With Sougo peering out the window and interestedly trying to find all of the places where they had arrested people or known criminals were thought to be lodged, they climbed higher and higher into the sky.

"The air is really clear today. I bet even if you were down on the ground I could pick you out and hit you," he said cheerfully.

Sougo liked the view – he was actually smiling and the faint twilight stars reflected on his face and it came over Hijikata that there is no way he was going to stay on his side of the seat, not when Sougo was happy and not noticeably homicidal, and they were hundreds of feet in the air and alone.

And since he reasonably sure Kondou hasn't outfitted Sougo with a mini camera or any automatic stun equipment, Hijikata moved to kiss him and kept kissing him and felt mildly vindicated when Sougo seemed as relieved as he was about the contact. And the use of tongue.

Eventually, the ferris wheel ground to a halt.

"Last call, everyone out," the operator said in a bored tone.

"Keep going," a voice growled from inside the foggy windows.

"Uh, but –"

"This is – Sougo, stop touching that – This is police business, okay?"

"Um, right . . . ."

They went one more turn of the wheel and then once more slid to a gentle, swinging standstill.

"I told you—" began the growling voice, now edging a little more toward husky and definitely distracted.

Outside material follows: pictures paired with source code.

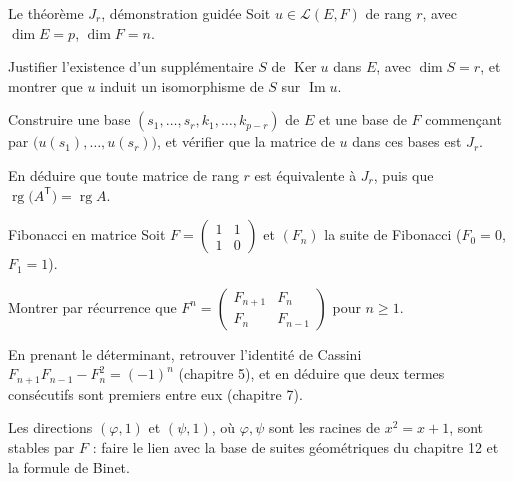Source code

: \begin{exercice}[3]{Le théorème $J_r$, démonstration guidée}
Soit $u\in\mathcal{L}(E,F)$ de rang $r$, avec $\dim E=p$, $\dim F=n$.
\begin{questions}
  \item Justifier l'existence d'un supplémentaire $S$ de
    $\operatorname{Ker}u$ dans $E$, avec $\dim S=r$, et montrer que $u$
    induit un isomorphisme de $S$ sur $\operatorname{Im}u$.
  \item Construire une base $(s_1,\dots,s_r,k_1,\dots,k_{p-r})$ de $E$ et
    une base de $F$ commençant par $\bigl(u(s_1),\dots,u(s_r)\bigr)$, et
    vérifier que la matrice de $u$ dans ces bases est $J_r$.
  \item En déduire que toute matrice de rang $r$ est équivalente à $J_r$,
    puis que $\operatorname{rg}\bigl(A^{\mathsf T}\bigr)=\operatorname{rg}A$.
\end{questions}
\end{exercice}

\begin{exercice}[3]{Fibonacci en matrice}
Soit $F=\begin{pmatrix}1&1\\1&0\end{pmatrix}$ et $(F_n)$ la suite de
Fibonacci ($F_0=0$, $F_1=1$).
\begin{questions}
  \item Montrer par récurrence que
    $F^{n}=\begin{pmatrix}F_{n+1}&F_n\\F_n&F_{n-1}\end{pmatrix}$ pour
    $n\geqslant1$.
  \item En prenant le déterminant, retrouver l'identité de Cassini
    $F_{n+1}F_{n-1}-F_n^{2}=(-1)^{n}$ (chapitre 5), et en déduire que deux
    termes consécutifs sont premiers entre eux (chapitre 7).
  \item Les directions $(\varphi,1)$ et $(\psi,1)$, où $\varphi,\psi$ sont
    les racines de $x^{2}=x+1$, sont stables par $F$ : faire le lien avec
    la base de suites géométriques du chapitre 12 et la formule de Binet.
\end{questions}
\end{exercice}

"Uh, but sir . . . the situation has, er, changed . . . ." The operator was speaking carefully, partly because he had once gone to the zoo and seen the fabled deadly Corinthian slimebeast and it had snarled at the crowds and the tone was incredibly similar to the voice coming from the compartment . . . and partly because a group of five thieves had a sword to his throat.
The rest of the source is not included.